When I was a child, grief was already living in our house. My younger brother died the day he was born. He was the only boy. The last chance, as my parents saw it.
I never met him, but I lived inside the after of his absence. Every year: “Today would’ve been his tenth birthday… his fifteenth…” His ghost had a seat at the table before I even understood what grief was.
At 18, I lost my grandmother. She was my safe place, my anchor. And she was definitely the one who truly saw me. It was the first time I learned that love could vanish. And that changed me.
In my 30s, I lost my sister Lorraine, suddenly. Ten days later, my father died.
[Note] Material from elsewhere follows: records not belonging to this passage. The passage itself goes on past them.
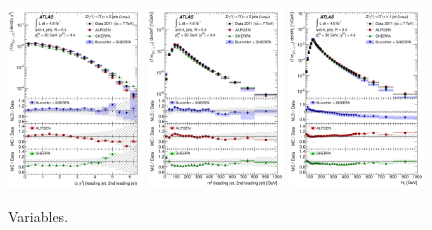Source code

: \begin{figure}[tp]
  \centering
  \includegraphics[width=0.32\textwidth]{figures/STDM-2012-04/fig_11a}
  \includegraphics[width=0.32\textwidth]{figures/STDM-2012-04/fig_11b}
  \includegraphics[width=0.32\textwidth]{figures/STDM-2012-04/fig_15a}
  \caption{Variables.}
  \label{fig:backgrounds-zjj}
\end{figure}

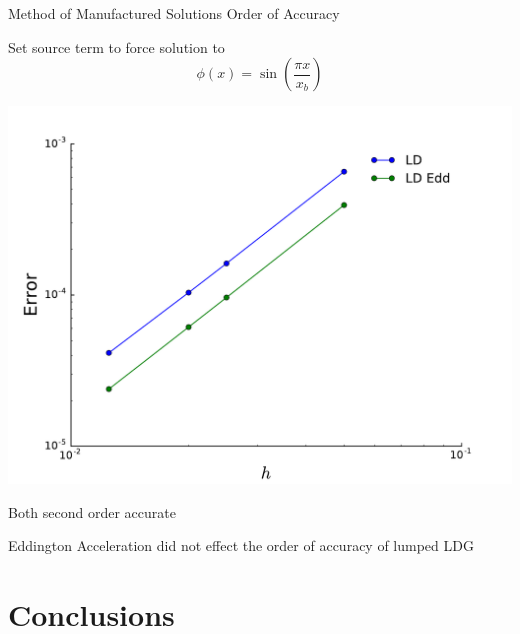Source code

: \documentclass[10pt]{beamer}
\begin{document}
\begin{frame}{Method of Manufactured Solutions Order of Accuracy} 

	Set source term to force solution to 
	\begin{equation*}
		\phi(x) = \sin\left(\frac{\pi x}{x_b}\right)
	\end{equation*}

	\pause
	\centerline{\includegraphics[width=.5\paperwidth]{figs/ooa.pdf}}

	\pause
	Both second order accurate

	\pause
	Eddington Acceleration did not effect the order of accuracy of lumped LDG 

\end{frame}

\section{Conclusions}
\end{document}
It felt like grief came back for seconds before I could even breathe.
I was holding it all together, going through a divorce, moving, raising my son, building a life, becoming the reliable one. But inside I was unravelling.
Then my oldest sister died, followed by my mother. I held her hand as she left this world. It was the end of an era, and I knew it.
And then, four months and one day after my mother’s death, on the day I moved into a new home with my new husband, I lost my son, Connor. My only child. He was in a crosswalk when a distracted driver ran a red light. He was 22. And that loss… it should’ve taken me with it. But it didn’t.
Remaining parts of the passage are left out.